[Opening SOURCE RECORDS section]

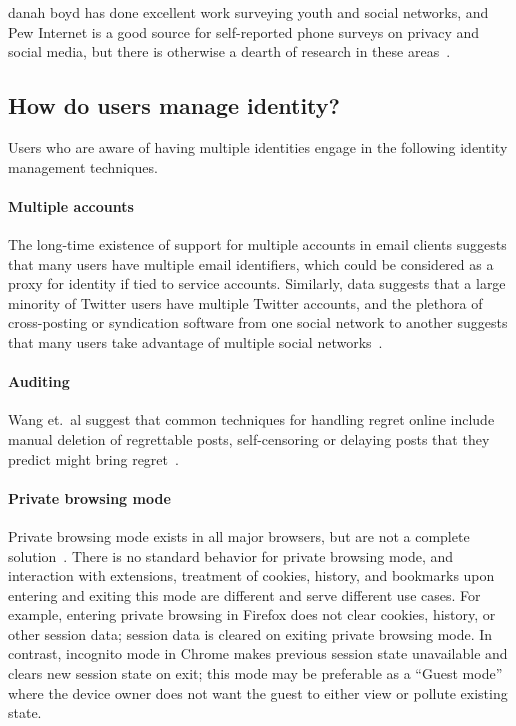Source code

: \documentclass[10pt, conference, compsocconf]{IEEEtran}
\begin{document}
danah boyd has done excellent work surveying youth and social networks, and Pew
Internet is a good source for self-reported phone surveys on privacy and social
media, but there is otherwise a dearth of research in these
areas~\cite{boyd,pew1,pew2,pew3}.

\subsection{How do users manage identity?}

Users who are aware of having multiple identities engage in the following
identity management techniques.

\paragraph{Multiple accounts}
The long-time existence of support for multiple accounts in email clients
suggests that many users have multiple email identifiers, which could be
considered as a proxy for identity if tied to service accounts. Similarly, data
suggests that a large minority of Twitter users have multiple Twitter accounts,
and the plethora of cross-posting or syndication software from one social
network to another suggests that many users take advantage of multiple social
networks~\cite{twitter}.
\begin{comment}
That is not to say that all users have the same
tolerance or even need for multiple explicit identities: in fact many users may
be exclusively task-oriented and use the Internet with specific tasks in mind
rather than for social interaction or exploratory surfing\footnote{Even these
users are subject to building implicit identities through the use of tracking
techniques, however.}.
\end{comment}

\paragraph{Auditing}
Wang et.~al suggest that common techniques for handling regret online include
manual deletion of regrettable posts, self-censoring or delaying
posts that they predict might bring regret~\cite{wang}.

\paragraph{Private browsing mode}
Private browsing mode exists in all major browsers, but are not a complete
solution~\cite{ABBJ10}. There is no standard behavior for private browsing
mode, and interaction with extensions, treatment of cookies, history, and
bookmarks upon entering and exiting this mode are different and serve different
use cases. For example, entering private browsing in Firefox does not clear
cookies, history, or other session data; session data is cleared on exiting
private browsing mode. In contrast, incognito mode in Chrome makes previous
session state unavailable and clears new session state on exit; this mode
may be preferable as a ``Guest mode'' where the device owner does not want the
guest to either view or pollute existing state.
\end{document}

[Closing SOURCE RECORDS section]

• YOUR INSTRUCTIONS
Omitting all pictures, copy the preceding entries without any alteration.

• WRITTEN REPLY
Source code

: \documentclass[10pt, conference, compsocconf]{IEEEtran}
\begin{document}
danah boyd has done excellent work surveying youth and social networks, and Pew
Internet is a good source for self-reported phone surveys on privacy and social
media, but there is otherwise a dearth of research in these
areas~\cite{boyd,pew1,pew2,pew3}.

\subsection{How do users manage identity?}

Users who are aware of having multiple identities engage in the following
identity management techniques.

\paragraph{Multiple accounts}
The long-time existence of support for multiple accounts in email clients
suggests that many users have multiple email identifiers, which could be
considered as a proxy for identity if tied to service accounts. Similarly, data
suggests that a large minority of Twitter users have multiple Twitter accounts,
and the plethora of cross-posting or syndication software from one social
network to another suggests that many users take advantage of multiple social
networks~\cite{twitter}.
\begin{comment}
That is not to say that all users have the same
tolerance or even need for multiple explicit identities: in fact many users may
be exclusively task-oriented and use the Internet with specific tasks in mind
rather than for social interaction or exploratory surfing\footnote{Even these
users are subject to building implicit identities through the use of tracking
techniques, however.}.
\end{comment}

\paragraph{Auditing}
Wang et.~al suggest that common techniques for handling regret online include
manual deletion of regrettable posts, self-censoring or delaying
posts that they predict might bring regret~\cite{wang}.

\paragraph{Private browsing mode}
Private browsing mode exists in all major browsers, but are not a complete
solution~\cite{ABBJ10}. There is no standard behavior for private browsing
mode, and interaction with extensions, treatment of cookies, history, and
bookmarks upon entering and exiting this mode are different and serve different
use cases. For example, entering private browsing in Firefox does not clear
cookies, history, or other session data; session data is cleared on exiting
private browsing mode. In contrast, incognito mode in Chrome makes previous
session state unavailable and clears new session state on exit; this mode
may be preferable as a ``Guest mode'' where the device owner does not want the
guest to either view or pollute existing state.
\end{document}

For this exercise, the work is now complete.